- Prompt: The answer should match the entries below word for word, minus their pictures.

- Exercise materials:
——————————

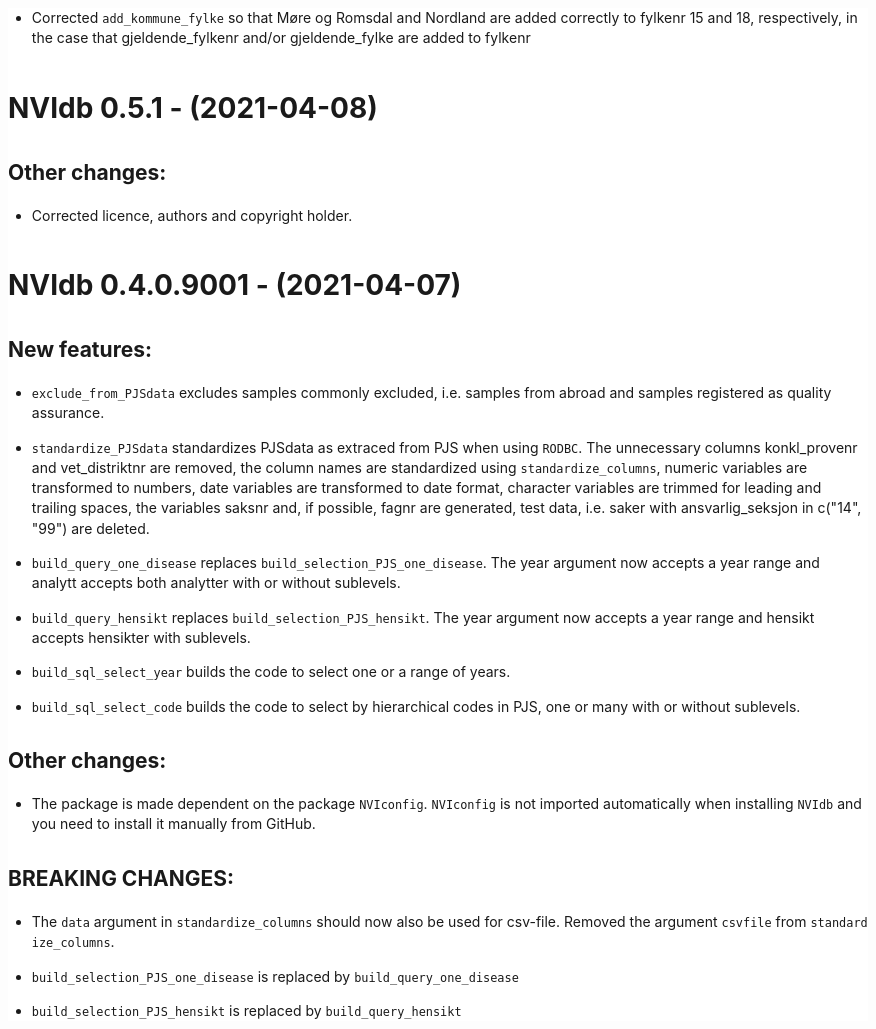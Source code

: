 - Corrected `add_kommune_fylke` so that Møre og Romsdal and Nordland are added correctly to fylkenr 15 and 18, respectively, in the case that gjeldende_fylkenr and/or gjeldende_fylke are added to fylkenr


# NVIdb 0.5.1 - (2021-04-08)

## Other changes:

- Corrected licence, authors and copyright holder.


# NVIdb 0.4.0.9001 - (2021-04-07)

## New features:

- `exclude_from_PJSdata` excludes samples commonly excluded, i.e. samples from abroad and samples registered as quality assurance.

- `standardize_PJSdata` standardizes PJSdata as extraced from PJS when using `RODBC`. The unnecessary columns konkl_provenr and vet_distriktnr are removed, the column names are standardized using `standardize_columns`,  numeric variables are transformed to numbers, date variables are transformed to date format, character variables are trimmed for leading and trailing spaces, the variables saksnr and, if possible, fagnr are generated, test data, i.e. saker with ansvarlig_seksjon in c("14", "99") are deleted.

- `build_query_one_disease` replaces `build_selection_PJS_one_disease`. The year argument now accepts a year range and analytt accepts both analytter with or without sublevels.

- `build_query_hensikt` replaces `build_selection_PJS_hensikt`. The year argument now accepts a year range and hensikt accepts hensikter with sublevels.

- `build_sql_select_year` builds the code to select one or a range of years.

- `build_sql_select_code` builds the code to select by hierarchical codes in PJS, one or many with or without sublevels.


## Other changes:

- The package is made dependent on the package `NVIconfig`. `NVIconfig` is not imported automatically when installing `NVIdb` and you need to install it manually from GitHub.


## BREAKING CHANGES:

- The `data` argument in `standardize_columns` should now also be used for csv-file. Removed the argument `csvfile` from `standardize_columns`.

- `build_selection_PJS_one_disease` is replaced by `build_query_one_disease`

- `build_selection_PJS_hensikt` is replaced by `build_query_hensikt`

——————————

- Response:
Source code

: - Corrected `add_kommune_fylke` so that Møre og Romsdal and Nordland are added correctly to fylkenr 15 and 18, respectively, in the case that gjeldende_fylkenr and/or gjeldende_fylke are added to fylkenr


# NVIdb 0.5.1 - (2021-04-08)

## Other changes:

- Corrected licence, authors and copyright holder.


# NVIdb 0.4.0.9001 - (2021-04-07)

## New features:

- `exclude_from_PJSdata` excludes samples commonly excluded, i.e. samples from abroad and samples registered as quality assurance.

- `standardize_PJSdata` standardizes PJSdata as extraced from PJS when using `RODBC`. The unnecessary columns konkl_provenr and vet_distriktnr are removed, the column names are standardized using `standardize_columns`,  numeric variables are transformed to numbers, date variables are transformed to date format, character variables are trimmed for leading and trailing spaces, the variables saksnr and, if possible, fagnr are generated, test data, i.e. saker with ansvarlig_seksjon in c("14", "99") are deleted.

- `build_query_one_disease` replaces `build_selection_PJS_one_disease`. The year argument now accepts a year range and analytt accepts both analytter with or without sublevels.

- `build_query_hensikt` replaces `build_selection_PJS_hensikt`. The year argument now accepts a year range and hensikt accepts hensikter with sublevels.

- `build_sql_select_year` builds the code to select one or a range of years.

- `build_sql_select_code` builds the code to select by hierarchical codes in PJS, one or many with or without sublevels.


## Other changes:

- The package is made dependent on the package `NVIconfig`. `NVIconfig` is not imported automatically when installing `NVIdb` and you need to install it manually from GitHub.


## BREAKING CHANGES:

- The `data` argument in `standardize_columns` should now also be used for csv-file. Removed the argument `csvfile` from `standardize_columns`.

- `build_selection_PJS_one_disease` is replaced by `build_query_one_disease`

- `build_selection_PJS_hensikt` is replaced by `build_query_hensikt`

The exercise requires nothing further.